Supreme Court chamber, Wisconsin State Capitol, Madison, Wisconsin. “Supreme Court chamber through the cast iron doors. Mural by Albert Herter depicts signing of U.S. Constitution.” by Photo Phiend via Flickr CC BY-NC-ND 2.0
Citing the Wisconsin statute that directs candidates who wish to appeal a recount to circuit court, the Wisconsin Supreme Court on Thursday denied President Donald Trump’s petition in Trump v. Evers to take up its challenge of Wisconsin’s presidential election results.
“I understand the impulse to immediately address the legal questions presented by this petition to ensure the recently completed election was conducted in accordance with the law,” Justice Brian Hagedorn wrote in a concurrence with the majority in the 4-3 order. “But challenges to election results are also governed by law.”
Hagedorn, a conservative, was joined by the Court’s three liberals, Jill Karofsky, Ann Walsh Bradley and Rebecca Dallet, in rejecting the Trump lawsuit.
Wisconsin statute, Hagedorn wrote, “provides that these actions should be filed in the circuit court, and spells out detailed procedures for ensuring their orderly and swift disposition.”
“I do think what they are doing is procedurally improper,” Evers’ attorney, Jeffrey Mandell, said of the Trump campaign’s petition to the Supreme Court before the Court issued its order. “An appeal from a recount must begin in a circuit court.
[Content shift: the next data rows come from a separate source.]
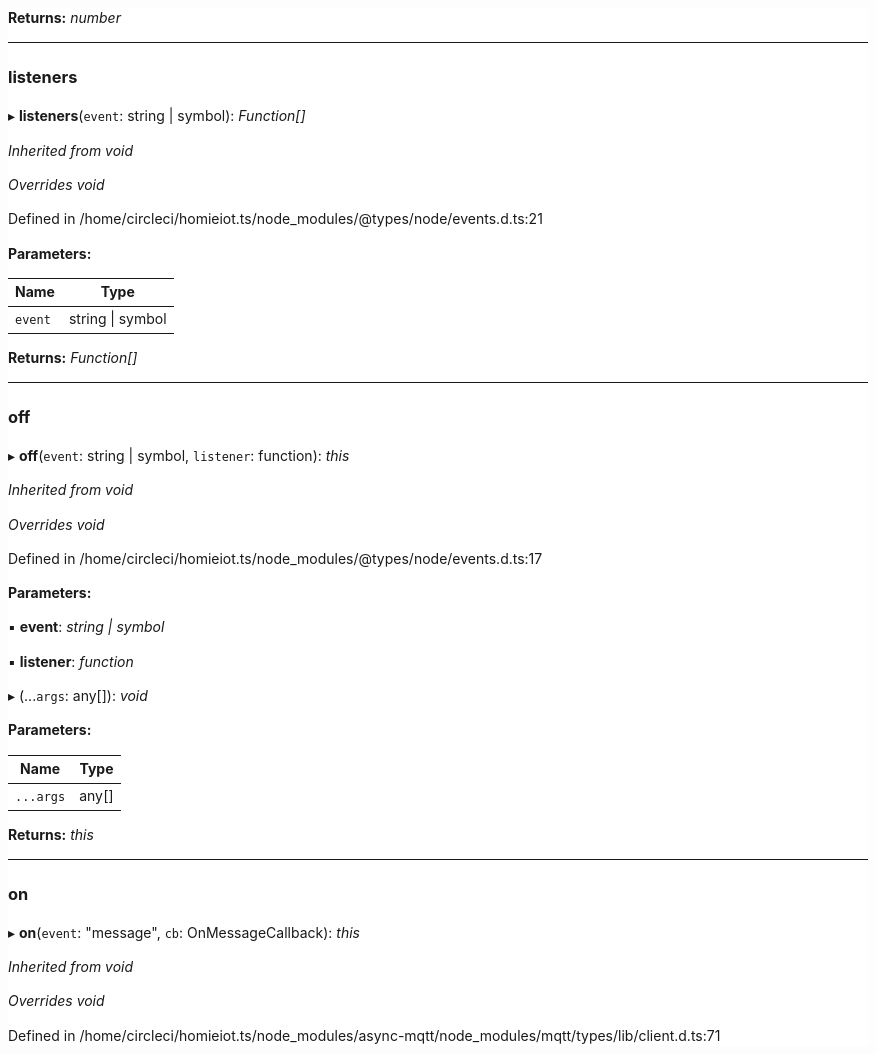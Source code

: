 **Returns:** *number*

___

###  listeners

▸ **listeners**(`event`: string | symbol): *Function[]*

*Inherited from void*

*Overrides void*

Defined in /home/circleci/homieiot.ts/node_modules/@types/node/events.d.ts:21

**Parameters:**

Name | Type |
------ | ------ |
`event` | string &#124; symbol |

**Returns:** *Function[]*

___

###  off

▸ **off**(`event`: string | symbol, `listener`: function): *this*

*Inherited from void*

*Overrides void*

Defined in /home/circleci/homieiot.ts/node_modules/@types/node/events.d.ts:17

**Parameters:**

▪ **event**: *string | symbol*

▪ **listener**: *function*

▸ (...`args`: any[]): *void*

**Parameters:**

Name | Type |
------ | ------ |
`...args` | any[] |

**Returns:** *this*

___

###  on

▸ **on**(`event`: "message", `cb`: OnMessageCallback): *this*

*Inherited from void*

*Overrides void*

Defined in /home/circleci/homieiot.ts/node_modules/async-mqtt/node_modules/mqtt/types/lib/client.d.ts:71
That’s because it’s very fact-intensive, and trial courts are designed to examine the facts.”
In a dissent, Chief Justice Patience Roggensack wrote, “If we do not shoulder our responsibilities, we leave future elections to flounder and potentially result in the public’s perception that Wisconsin elections are unfair.”
In a separate dissent, Justice Rebecca Bradley wrote that “the integrity of every election will be tarnished by the public’s mistrust until the Wisconsin Supreme Court accepts its responsibility to declare what the election laws say.”
Hagedorn replied to these criticisms: “Following this law is not disregarding our duty, as some of my colleagues suggest. It is following the law.”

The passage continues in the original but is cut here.